Work to be completed
Show all lines of the listing that hold the word "demo".

Content starts

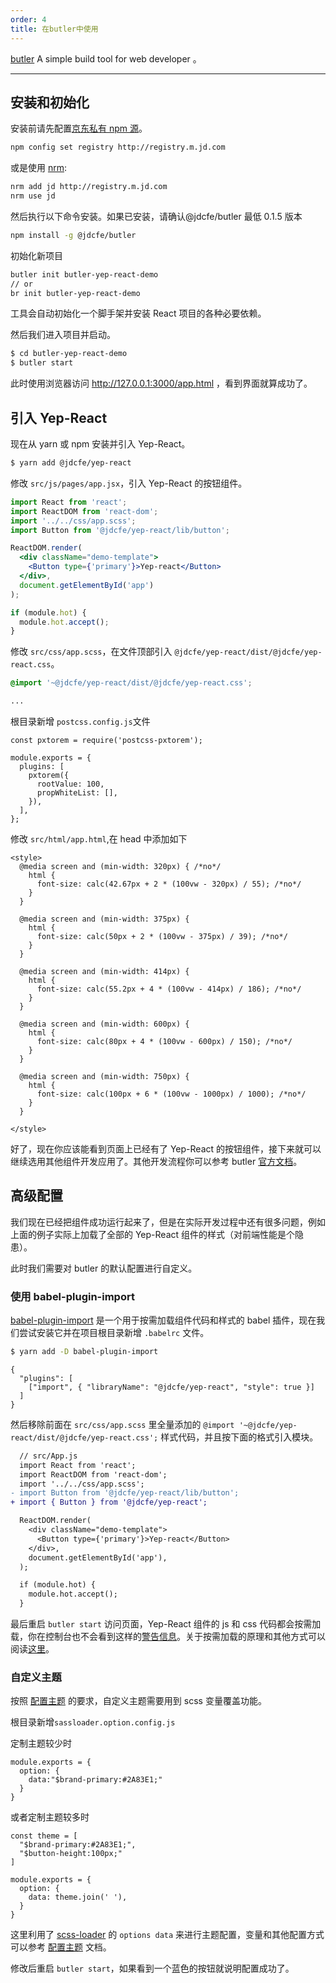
 ```yaml
---
order: 4
title: 在butler中使用
---
```


[butler](http://butler.jd.com/#/) A simple build tool for web developer 。

---

## 安装和初始化

安装前请先配置[京东私有 npm 源](http://npm.m.jd.com/)。

```bash
npm config set registry http://registry.m.jd.com
```

或是使用 [nrm](https://github.com/Pana/nrm):

```bash
nrm add jd http://registry.m.jd.com
nrm use jd
```

然后执行以下命令安装。如果已安装，请确认@jdcfe/butler 最低 0.1.5 版本

```bash
npm install -g @jdcfe/butler
```

初始化新项目

```bash
butler init butler-yep-react-demo
// or
br init butler-yep-react-demo
```

工具会自动初始化一个脚手架并安装 React 项目的各种必要依赖。

然后我们进入项目并启动。

```bash
$ cd butler-yep-react-demo
$ butler start
```

此时使用浏览器访问 http://127.0.0.1:3000/app.html ，看到界面就算成功了。

## 引入 Yep-React

现在从 yarn 或 npm 安装并引入 Yep-React。

```bash
$ yarn add @jdcfe/yep-react
```

修改 `src/js/pages/app.jsx`，引入 Yep-React 的按钮组件。

```jsx
import React from 'react';
import ReactDOM from 'react-dom';
import '../../css/app.scss';
import Button from '@jdcfe/yep-react/lib/button';

ReactDOM.render(
  <div className="demo-template">
    <Button type={'primary'}>Yep-react</Button>
  </div>,
  document.getElementById('app')
);

if (module.hot) {
  module.hot.accept();
}
```

修改 `src/css/app.scss`，在文件顶部引入 `@jdcfe/yep-react/dist/@jdcfe/yep-react.css`。

```scss
@import '~@jdcfe/yep-react/dist/@jdcfe/yep-react.css';

...
```

根目录新增 `postcss.config.js`文件

```
const pxtorem = require('postcss-pxtorem');

module.exports = {
  plugins: [
    pxtorem({
      rootValue: 100,
      propWhiteList: [],
    }),
  ],
};
```

修改 `src/html/app.html`,在 head 中添加如下

```
<style>
  @media screen and (min-width: 320px) { /*no*/
    html {
      font-size: calc(42.67px + 2 * (100vw - 320px) / 55); /*no*/
    }
  }

  @media screen and (min-width: 375px) {
    html {
      font-size: calc(50px + 2 * (100vw - 375px) / 39); /*no*/
    }
  }

  @media screen and (min-width: 414px) {
    html {
      font-size: calc(55.2px + 4 * (100vw - 414px) / 186); /*no*/
    }
  }

  @media screen and (min-width: 600px) {
    html {
      font-size: calc(80px + 4 * (100vw - 600px) / 150); /*no*/
    }
  }

  @media screen and (min-width: 750px) {
    html {
      font-size: calc(100px + 6 * (100vw - 1000px) / 1000); /*no*/
    }
  }

</style>
```

好了，现在你应该能看到页面上已经有了 Yep-React 的按钮组件，接下来就可以继续选用其他组件开发应用了。其他开发流程你可以参考 butler [官方文档](http://butler.jd.com/#/)。

## 高级配置

我们现在已经把组件成功运行起来了，但是在实际开发过程中还有很多问题，例如上面的例子实际上加载了全部的 Yep-React 组件的样式（对前端性能是个隐患）。

此时我们需要对 butler 的默认配置进行自定义。

### 使用 babel-plugin-import

[babel-plugin-import](https://github.com/ant-design/babel-plugin-import) 是一个用于按需加载组件代码和样式的 babel 插件，现在我们尝试安装它并在项目根目录新增 `.babelrc` 文件。

```bash
$ yarn add -D babel-plugin-import
```

```.babelrc
{
  "plugins": [
    ["import", { "libraryName": "@jdcfe/yep-react", "style": true }]
  ]
}
```

然后移除前面在 `src/css/app.scss` 里全量添加的 `@import '~@jdcfe/yep-react/dist/@jdcfe/yep-react.css';` 样式代码，并且按下面的格式引入模块。

```diff
  // src/App.js
  import React from 'react';
  import ReactDOM from 'react-dom';
  import '../../css/app.scss';
- import Button from '@jdcfe/yep-react/lib/button';
+ import { Button } from '@jdcfe/yep-react';

  ReactDOM.render(
    <div className="demo-template">
      <Button type={'primary'}>Yep-react</Button>
    </div>,
    document.getElementById('app'),
  );

  if (module.hot) {
    module.hot.accept();
  }
```

最后重启 `butler start` 访问页面，Yep-React 组件的 js 和 css 代码都会按需加载，你在控制台也不会看到这样的[警告信息](https://zos.alipayobjects.com/rmsportal/vgcHJRVZFmPjAawwVoXK.png)。关于按需加载的原理和其他方式可以阅读[这里](/docs/react/getting-started#按需加载)。

### 自定义主题

按照 [配置主题](/doc/customize-theme) 的要求，自定义主题需要用到 scss 变量覆盖功能。

根目录新增`sassloader.option.config.js`

定制主题较少时

```
module.exports = {
  option: {
    data:"$brand-primary:#2A83E1;"
  }
}
```

或者定制主题较多时

```
const theme = [
  "$brand-primary:#2A83E1;",
  "$button-height:100px;"
]

module.exports = {
  option: {
    data: theme.join(' '),
  }
}
```

这里利用了 [scss-loader](http://sass-lang.com/documentation/file.SASS_REFERENCE.html#variable_defaults_default) 的 `options data` 来进行主题配置，变量和其他配置方式可以参考 [配置主题](/doc/customize-theme) 文档。

修改后重启 `butler start`，如果看到一个蓝色的按钮就说明配置成功了。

Content ends

Written solution
butler init butler-yep-react-demo
br init butler-yep-react-demo
$ cd butler-yep-react-demo
  <div className="demo-template">
    <div className="demo-template">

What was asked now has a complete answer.